Toutes ces nouvelles interrogations se posent dans un contexte financier très tendu depuis l'annonce du déconfinement. Comme le remarquait le président de l'Umih (Union des Métiers des Industries de l’Hôtellerie) de la Marne sur notre site, les difficultés économiques des restaurateurs engendreront de nombreuses fermetures d'établissement. "On réemprunte de l'argent parce qu'on y croit encore un peu", soupire Christophe Anquetil. Seulement, ces emprunts devront être remboursés tôt ou tard et les espoirs de remplir les bars et les restaurants sont maigres. 

Une table sur deux va disparaître. Les gens ne vont pas se fouler, avec les enfants à rhabiller, à emmener chez le coiffeur plus pertes de salaires... consommer au bar ou au restaurant ne sera plus une priorité. Tout ça sans compter les 50% de chiffre d'affaires en moins en diminuant le nombre de tables.
- Joël Oudin, président de l'Umih de la Marne


Outre les déboires financiers, les professionnels se demandent comment se déroulera la réouverture de leur établissement. "Les fournisseurs ne pourront jamais nous livrer tous en même temps", soulignent Xavier Namur et Joël Oudin d'une même voix. 

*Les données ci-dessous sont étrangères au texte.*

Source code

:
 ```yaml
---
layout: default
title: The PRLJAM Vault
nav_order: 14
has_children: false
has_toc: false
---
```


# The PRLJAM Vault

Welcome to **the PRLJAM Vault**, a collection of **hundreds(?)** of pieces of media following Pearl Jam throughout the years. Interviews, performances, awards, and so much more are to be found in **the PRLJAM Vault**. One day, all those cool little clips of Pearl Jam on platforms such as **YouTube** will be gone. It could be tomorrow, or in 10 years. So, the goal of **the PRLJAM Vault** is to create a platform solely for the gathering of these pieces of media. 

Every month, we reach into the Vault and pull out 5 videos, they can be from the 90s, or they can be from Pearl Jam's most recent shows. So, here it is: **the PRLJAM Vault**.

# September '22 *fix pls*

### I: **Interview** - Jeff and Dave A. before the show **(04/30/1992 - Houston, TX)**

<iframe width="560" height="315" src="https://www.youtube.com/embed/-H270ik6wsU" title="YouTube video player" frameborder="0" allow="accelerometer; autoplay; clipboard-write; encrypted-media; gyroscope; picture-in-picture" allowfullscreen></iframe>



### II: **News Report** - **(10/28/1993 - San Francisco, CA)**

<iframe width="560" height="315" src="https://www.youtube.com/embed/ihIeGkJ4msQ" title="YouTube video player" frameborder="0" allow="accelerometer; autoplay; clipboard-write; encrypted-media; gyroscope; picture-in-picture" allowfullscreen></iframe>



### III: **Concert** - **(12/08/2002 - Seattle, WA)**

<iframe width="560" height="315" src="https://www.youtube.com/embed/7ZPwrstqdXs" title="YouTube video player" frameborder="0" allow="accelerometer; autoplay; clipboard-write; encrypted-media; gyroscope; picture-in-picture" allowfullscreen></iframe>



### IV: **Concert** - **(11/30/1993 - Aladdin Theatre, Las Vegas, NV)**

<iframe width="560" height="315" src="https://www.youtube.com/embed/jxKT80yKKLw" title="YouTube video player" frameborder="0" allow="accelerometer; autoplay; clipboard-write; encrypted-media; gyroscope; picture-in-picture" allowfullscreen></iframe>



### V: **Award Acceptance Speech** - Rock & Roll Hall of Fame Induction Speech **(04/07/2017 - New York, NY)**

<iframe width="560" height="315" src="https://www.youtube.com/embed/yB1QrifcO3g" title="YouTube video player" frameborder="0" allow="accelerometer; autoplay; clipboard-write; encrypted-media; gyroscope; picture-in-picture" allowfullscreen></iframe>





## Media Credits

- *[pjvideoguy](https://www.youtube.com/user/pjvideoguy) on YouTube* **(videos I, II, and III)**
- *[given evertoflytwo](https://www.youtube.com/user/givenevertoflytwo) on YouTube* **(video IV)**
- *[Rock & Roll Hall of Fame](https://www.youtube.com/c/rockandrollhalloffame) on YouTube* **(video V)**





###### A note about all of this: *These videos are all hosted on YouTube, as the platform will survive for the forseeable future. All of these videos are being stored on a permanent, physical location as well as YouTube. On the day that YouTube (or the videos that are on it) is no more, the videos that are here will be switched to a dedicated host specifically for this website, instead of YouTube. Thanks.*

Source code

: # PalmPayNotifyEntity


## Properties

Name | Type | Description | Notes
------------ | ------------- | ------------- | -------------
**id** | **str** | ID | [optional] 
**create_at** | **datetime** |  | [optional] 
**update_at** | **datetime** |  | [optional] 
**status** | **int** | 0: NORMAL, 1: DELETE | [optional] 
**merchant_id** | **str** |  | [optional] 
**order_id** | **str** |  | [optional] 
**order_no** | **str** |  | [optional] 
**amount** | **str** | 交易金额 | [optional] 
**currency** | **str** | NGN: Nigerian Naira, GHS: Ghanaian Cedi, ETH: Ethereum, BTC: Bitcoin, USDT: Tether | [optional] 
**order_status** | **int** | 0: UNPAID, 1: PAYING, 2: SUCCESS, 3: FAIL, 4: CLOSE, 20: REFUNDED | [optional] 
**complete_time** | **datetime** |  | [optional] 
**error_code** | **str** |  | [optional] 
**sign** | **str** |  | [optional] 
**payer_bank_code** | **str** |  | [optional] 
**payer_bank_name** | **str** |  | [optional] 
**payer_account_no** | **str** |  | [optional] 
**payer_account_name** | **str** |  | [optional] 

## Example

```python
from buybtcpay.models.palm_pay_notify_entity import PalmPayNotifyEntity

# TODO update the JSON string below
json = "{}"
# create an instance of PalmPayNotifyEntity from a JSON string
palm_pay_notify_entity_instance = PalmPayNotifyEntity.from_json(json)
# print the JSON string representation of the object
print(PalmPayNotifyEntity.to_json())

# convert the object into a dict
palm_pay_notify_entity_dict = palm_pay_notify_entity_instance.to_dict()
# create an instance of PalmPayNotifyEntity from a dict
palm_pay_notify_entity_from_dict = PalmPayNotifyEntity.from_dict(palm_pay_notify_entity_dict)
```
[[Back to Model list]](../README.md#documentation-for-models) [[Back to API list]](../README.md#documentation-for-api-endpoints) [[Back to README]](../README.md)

Pour l'heure, de nombreux documents circulent par courriel ou sur les réseaux sociaux, détaillant chaque jour un peu plus les potentielles négociations entre le gouvernement et les syndicats. "On garde le contact déjà en temps normal et encore plus dans cette situation", justifie Cyprien Paleni. Le Rémois a mis au point une pétition qui circule entre lui et ses confrères. L'objectif est de récolter un maximum de signatures et de doléances, "pour être mieux entendus". Si tout se déroule sans accroche, la date de la fin des négociations est fixée au jeudi 28 mai.